本日は「司法書士の専門家責任」のレビュー第20回です。
登記申請代理を「復委任」した場合の責任
最近ではオンライン申請が浸透してきたせいで、あまりこういうことをすることは少なくなってきていますが、一昔前は登記は「当事者出頭主義」であったので、どんなに遠い法務局であったとしても郵送で登記申請するということは許されていませんでした。
なので、遠い管轄の法務局の近くで事務所を構えている司法書士に郵送で送って、その先生に出してきてもらうという方法を取っていました。この時に使われたのが「復委任」という方法です。もともと当事者の依頼を受けて代理人になった司法書士が、別の司法書士を代理人にすることです。
委託を受けた司法書士がさらに他の司法書士に登記事務処理を委託した場合には、復委任(復代理)の関係に立ち、委託を受けた司法書士は、直接本人の代理人として事務処理を行うのであって、委託を受けた司法書士の履行補助者として事務処理を行うものではない(民法第107条第2項)(司法書士の専門家責任p273)

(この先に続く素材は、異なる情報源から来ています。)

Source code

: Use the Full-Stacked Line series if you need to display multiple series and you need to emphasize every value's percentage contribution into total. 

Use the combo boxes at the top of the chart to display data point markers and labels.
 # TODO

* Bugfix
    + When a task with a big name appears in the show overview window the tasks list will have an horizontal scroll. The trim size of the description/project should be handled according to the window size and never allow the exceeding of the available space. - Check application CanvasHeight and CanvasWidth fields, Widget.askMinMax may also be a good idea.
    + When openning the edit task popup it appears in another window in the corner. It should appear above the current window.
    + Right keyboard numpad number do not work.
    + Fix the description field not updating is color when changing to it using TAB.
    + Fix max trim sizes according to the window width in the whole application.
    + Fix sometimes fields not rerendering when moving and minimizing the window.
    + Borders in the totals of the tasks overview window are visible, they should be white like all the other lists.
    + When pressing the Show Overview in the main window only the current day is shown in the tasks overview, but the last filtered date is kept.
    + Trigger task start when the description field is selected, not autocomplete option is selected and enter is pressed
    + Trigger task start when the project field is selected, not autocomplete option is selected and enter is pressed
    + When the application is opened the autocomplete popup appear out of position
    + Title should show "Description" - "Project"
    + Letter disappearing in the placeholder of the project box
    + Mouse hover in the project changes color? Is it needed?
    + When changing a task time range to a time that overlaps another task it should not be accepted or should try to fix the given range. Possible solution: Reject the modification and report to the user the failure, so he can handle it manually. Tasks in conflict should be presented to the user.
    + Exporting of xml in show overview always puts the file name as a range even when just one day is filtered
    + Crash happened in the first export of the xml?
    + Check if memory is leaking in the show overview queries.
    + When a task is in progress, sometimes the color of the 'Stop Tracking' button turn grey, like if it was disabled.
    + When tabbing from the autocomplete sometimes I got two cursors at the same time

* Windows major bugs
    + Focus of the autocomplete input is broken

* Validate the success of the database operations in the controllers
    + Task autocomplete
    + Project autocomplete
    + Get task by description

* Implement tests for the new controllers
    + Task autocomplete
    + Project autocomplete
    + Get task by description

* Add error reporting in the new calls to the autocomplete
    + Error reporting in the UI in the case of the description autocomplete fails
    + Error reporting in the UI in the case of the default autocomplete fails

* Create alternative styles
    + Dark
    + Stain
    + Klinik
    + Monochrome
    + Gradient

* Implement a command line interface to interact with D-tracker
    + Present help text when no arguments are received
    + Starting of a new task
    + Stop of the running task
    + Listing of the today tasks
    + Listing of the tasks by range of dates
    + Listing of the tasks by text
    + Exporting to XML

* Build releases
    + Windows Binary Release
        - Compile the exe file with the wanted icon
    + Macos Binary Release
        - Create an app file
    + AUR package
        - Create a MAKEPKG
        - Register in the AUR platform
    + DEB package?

となっていますので、復代理を頼んだ司法書士がミスを犯して当事者に損害が出た場合、委託した司法書士が民事上の責任を取らなければならない状況とは、
不注意で不適任者を選任したり、適切な監督をしなかったことによって、復代理人に過誤があり、本人に損害を与えた場合に限られる。(司法書士の専門家責任p273)

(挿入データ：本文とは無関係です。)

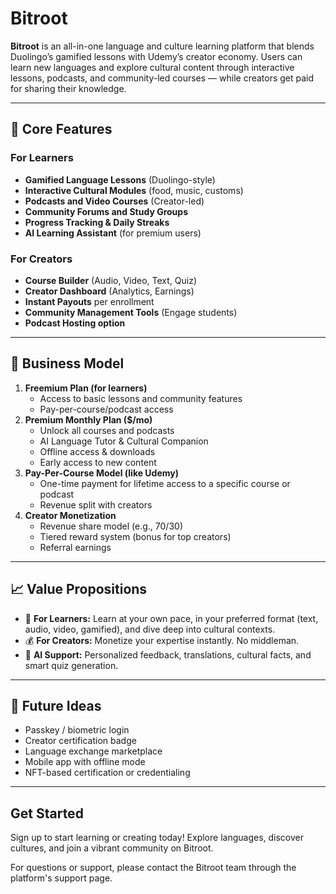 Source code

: # Bitroot

**Bitroot** is an all-in-one language and culture learning platform that blends Duolingo’s gamified lessons with Udemy’s creator economy. Users can learn new languages and explore cultural content through interactive lessons, podcasts, and community-led courses — while creators get paid for sharing their knowledge.

---

## 🧩 Core Features

### For Learners

- **Gamified Language Lessons** (Duolingo-style)
- **Interactive Cultural Modules** (food, music, customs)
- **Podcasts and Video Courses** (Creator-led)
- **Community Forums and Study Groups**
- **Progress Tracking & Daily Streaks**
- **AI Learning Assistant** (for premium users)

### For Creators

- **Course Builder** (Audio, Video, Text, Quiz)
- **Creator Dashboard** (Analytics, Earnings)
- **Instant Payouts** per enrollment
- **Community Management Tools** (Engage students)
- **Podcast Hosting option**

---

## 💸 Business Model

1. **Freemium Plan (for learners)**
   - Access to basic lessons and community features
   - Pay-per-course/podcast access
2. **Premium Monthly Plan ($/mo)**
   - Unlock all courses and podcasts
   - AI Language Tutor & Cultural Companion
   - Offline access & downloads
   - Early access to new content
3. **Pay-Per-Course Model (like Udemy)**
   - One-time payment for lifetime access to a specific course or podcast
   - Revenue split with creators
4. **Creator Monetization**
   - Revenue share model (e.g., 70/30)
   - Tiered reward system (bonus for top creators)
   - Referral earnings

---

## 📈 Value Propositions

- 🎯 **For Learners:** Learn at your own pace, in your preferred format (text, audio, video, gamified), and dive deep into cultural contexts.
- 💰 **For Creators:** Monetize your expertise instantly. No middleman.
- 🧠 **AI Support:** Personalized feedback, translations, cultural facts, and smart quiz generation.

---

## 🔮 Future Ideas

- Passkey / biometric login
- Creator certification badge
- Language exchange marketplace
- Mobile app with offline mode
- NFT-based certification or credentialing

---

## Get Started

Sign up to start learning or creating today! Explore languages, discover cultures, and join a vibrant community on Bitroot.

For questions or support, please contact the Bitroot team through the platform's support page.
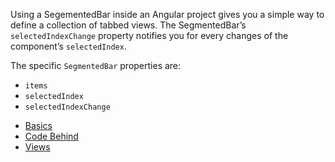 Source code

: Using a SegementedBar inside an Angular project gives you a simple way to define a collection of tabbed views.
The SegmentedBar’s `selectedIndexChange` property notifies you for every changes of the component’s `selectedIndex`.

The specific `SegmentedBar` properties are:
 - `items`
 - `selectedIndex`
 - `selectedIndexChange`

<snippet id='segmented-bar-require'/>

* [Basics](#basics)
* [Code Behind](#code-behind)
* [Views](#views)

ということになっています。復委任先で事故があったとしても、そこで責任が発生するだけというのが原則です。
「補助者」の業務と責任の所在
この問題も司法書士業界ではホットな話題です。
私は所謂「一人事務所」といって、事務所を一人でやっている(経営している)のですが、司法書士法人や大きい事務所になると、事務員さんを雇って分担して業務を行っています。
従業員を事務所の「補助者」として登録すると、法務局で司法書士しか受け取れない登記識別情報通知書(権利証)をその司法書士の代理として受け取ったり、司法書士が職権で取得請求した戸籍謄本を、代理して受領したりできるようになります。
ベテランの補助者の方は、司法書士よりも実務に精通している傾向があって、事務所としては頼りになる存在になっていきます。ですが、数年前では不動産立会業務を「ベテラン補助者だけ」に関わらせている事案が横行したことがありまして、懲戒事例としてあげられていました。
補助者はどれだけ司法書士業界に精通していたとしても「司法書士」ではないので、単独で業務をさせられません。
だから判例でも
/補助者の過失による事務処理に基づく損害賠償は、直ちに司法書士に賠償責任があるというロジックである。すなわち、補助者の過失=司法書士の過失という捉え方をしているのである。(司法書士の専門家責任p280)
のです。
ですが、この業界では長い間補助者として努めている方々が、いわゆる「番頭さん」となって、事務所で抱えている事件のおおよその段取りと考え方をその人たちが進めていって、本職の先生は何もしないみたいなことは結構往往にしてあるものですが、
例えば、補助者経験が約9年あり、ベテランで十分な能力があると司法書士が考えれば、登記申請手続を一任させても、司法書士倫理17条2項に(補助者による職務の包括処理の禁止)に違反しないというのは、司法書士が資格を有する法律専門職であるというコンセプトを放棄するに等しいと言えないだろうか。(司法書士の専門家責任p283)
と思います。なので、補助者の人が作った申請書には最後に必ず本職の司法書士が目を通す必要があります。事務所で人を雇う時は、こういう注意が必要だということです。
というわけで、本日はここまでにしておきます。ありがとうございました。